Try it — Go over the material below and report every line that contains the word "style".

Input data —
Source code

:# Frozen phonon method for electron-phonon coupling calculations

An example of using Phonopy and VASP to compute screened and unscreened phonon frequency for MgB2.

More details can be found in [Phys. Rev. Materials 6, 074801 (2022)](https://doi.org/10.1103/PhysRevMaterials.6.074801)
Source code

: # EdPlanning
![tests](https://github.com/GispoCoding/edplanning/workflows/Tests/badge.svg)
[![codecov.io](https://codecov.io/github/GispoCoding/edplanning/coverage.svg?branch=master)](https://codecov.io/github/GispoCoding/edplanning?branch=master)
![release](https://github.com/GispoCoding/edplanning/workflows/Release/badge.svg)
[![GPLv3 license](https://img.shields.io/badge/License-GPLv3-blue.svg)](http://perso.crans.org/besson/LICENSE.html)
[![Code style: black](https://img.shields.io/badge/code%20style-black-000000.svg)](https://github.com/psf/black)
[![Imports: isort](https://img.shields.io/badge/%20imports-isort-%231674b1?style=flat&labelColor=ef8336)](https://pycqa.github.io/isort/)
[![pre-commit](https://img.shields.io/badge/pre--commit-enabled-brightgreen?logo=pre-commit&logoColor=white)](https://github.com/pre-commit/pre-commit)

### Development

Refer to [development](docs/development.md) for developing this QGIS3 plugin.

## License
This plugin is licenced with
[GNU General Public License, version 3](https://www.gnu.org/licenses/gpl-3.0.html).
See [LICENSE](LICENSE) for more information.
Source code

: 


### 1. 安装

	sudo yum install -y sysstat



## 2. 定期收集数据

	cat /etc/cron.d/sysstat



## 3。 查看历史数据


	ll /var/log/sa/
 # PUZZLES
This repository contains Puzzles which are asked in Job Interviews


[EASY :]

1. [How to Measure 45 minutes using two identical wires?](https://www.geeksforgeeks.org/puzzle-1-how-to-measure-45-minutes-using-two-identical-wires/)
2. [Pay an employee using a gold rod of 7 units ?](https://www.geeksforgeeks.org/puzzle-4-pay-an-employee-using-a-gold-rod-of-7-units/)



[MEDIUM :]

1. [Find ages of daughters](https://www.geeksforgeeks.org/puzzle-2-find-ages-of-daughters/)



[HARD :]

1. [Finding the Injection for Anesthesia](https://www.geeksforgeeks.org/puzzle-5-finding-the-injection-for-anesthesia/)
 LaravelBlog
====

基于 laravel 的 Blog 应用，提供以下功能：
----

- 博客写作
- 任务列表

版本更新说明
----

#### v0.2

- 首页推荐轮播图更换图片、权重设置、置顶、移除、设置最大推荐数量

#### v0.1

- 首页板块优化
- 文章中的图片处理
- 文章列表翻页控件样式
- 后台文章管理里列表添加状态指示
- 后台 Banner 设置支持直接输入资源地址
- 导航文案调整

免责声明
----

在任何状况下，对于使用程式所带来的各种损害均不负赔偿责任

Completed exercise —
[![Code style: black](https://img.shields.io/badge/code%20style-black-000000.svg)](https://github.com/psf/black)
[![Imports: isort](https://img.shields.io/badge/%20imports-isort-%231674b1?style=flat&labelColor=ef8336)](https://pycqa.github.io/isort/)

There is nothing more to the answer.